Andy Polyakov <ap...@openssl.org> wrote:
> It appears to me that with multiplication, squaring, subtraction,
> negation, halving *preserving* property of being fully reduced (i.e. if
> inputs are fully reduced, then output is too), we only have to watch out
> for mul_by_[23], i.e. ensure that their outputs are fully reduced. This
> would ensure that output will always be fully reduced.
Let me state thing in a different way, and see if this is what you
meant: Every function will have as a prerequisite that its inputs are
fully reduced and will have a postcondition that its output is fully
reduced.
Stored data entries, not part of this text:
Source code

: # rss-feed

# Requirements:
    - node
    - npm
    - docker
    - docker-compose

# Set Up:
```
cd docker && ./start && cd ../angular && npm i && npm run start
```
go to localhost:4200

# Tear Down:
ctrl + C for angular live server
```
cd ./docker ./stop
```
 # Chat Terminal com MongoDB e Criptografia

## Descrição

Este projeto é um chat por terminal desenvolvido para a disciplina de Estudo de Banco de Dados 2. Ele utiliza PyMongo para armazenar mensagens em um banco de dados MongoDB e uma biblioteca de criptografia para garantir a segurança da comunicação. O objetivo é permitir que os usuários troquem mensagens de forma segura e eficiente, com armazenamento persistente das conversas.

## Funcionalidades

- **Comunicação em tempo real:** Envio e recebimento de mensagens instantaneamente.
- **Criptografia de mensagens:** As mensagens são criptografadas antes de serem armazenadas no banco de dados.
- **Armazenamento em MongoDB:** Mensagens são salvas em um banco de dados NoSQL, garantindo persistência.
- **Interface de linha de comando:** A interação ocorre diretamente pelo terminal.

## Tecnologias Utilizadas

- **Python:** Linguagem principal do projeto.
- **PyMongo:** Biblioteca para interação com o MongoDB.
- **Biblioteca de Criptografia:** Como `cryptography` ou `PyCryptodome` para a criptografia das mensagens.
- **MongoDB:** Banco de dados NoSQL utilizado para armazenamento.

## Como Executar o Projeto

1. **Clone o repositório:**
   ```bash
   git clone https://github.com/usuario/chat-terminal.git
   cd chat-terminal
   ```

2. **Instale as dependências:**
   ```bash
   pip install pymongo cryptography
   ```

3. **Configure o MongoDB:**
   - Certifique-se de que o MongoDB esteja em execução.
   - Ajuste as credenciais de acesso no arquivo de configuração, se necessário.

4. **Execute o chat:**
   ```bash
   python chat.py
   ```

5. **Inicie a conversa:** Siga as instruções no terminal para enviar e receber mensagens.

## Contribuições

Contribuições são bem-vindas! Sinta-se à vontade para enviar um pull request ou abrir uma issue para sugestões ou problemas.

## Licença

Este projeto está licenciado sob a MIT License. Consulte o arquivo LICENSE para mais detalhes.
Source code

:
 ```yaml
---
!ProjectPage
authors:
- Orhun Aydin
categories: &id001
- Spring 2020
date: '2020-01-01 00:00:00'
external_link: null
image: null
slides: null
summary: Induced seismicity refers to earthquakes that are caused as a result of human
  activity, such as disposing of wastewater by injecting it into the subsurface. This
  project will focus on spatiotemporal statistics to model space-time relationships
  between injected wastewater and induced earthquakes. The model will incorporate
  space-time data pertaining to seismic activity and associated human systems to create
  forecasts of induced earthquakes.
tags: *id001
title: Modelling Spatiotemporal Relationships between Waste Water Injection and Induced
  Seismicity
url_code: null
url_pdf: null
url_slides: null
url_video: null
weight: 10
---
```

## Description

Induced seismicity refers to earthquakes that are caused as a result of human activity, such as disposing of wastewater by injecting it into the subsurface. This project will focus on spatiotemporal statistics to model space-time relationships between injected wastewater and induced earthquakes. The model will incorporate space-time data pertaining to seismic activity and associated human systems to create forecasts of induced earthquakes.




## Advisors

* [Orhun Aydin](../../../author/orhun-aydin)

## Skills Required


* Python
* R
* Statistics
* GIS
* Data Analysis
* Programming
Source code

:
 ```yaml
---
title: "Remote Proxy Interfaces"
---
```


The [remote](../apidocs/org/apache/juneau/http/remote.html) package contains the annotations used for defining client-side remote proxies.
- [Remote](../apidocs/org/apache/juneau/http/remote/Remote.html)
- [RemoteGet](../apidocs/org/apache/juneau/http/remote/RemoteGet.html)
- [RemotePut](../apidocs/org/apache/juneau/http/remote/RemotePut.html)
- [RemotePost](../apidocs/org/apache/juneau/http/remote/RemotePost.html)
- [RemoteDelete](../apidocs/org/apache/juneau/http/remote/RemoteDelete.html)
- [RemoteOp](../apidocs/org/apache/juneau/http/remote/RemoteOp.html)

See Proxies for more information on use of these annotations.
We know that ecp_nistz256_add doesn't fully reduce its output
even if the input is fully reduced, and we know that
ecp_nistz256_mul_by_[23] are implemented in terms of ecp_nistz256_add
(or equivalent logic, in the case of some of the ASM stuff).
Accordingly, the plan of action is:
* Fix ecp_nistz256_mul_by_2 and ecp_nistz256_mul_by_3 to fully reduce
their outputs.
* Fix ecp_nistz256_add to fully reduce its output.
* Ensure in ecp_nistz256_points_mul that all the input coordinates are
fully reduced.
After all of this, we won't have to worry about the handling of
partially-reduced values anywhere.
Is that correct? In particular, you said "we only have to watch out
for mul_by_[23]" but you didn't mention ecp_nistz256_add, which *is*
used directly in ecp_nistz256_point_double, according to the reference
C implementation.
I think that is a reasonable course of action.
I'd like to suggest the following additional steps:
* Verify with Vlad that he agrees with our assessment of the current
state of the code and the plan. In particular, I still worry that what
we agreed on here doesn't match what Vlad told me before. Maybe Vlad
was thinking about some other code he wrote that uses the Almost
Montgomery math instead of regular Montgomery math. But maybe he knows
something we are overlooking. In particular, we should ask him and
Shay whether they intentionally made ecp_nistz256_add (et al.) return
partially-reduced results because they'd proven that full reduction
isn't necessary given the subsequent statements.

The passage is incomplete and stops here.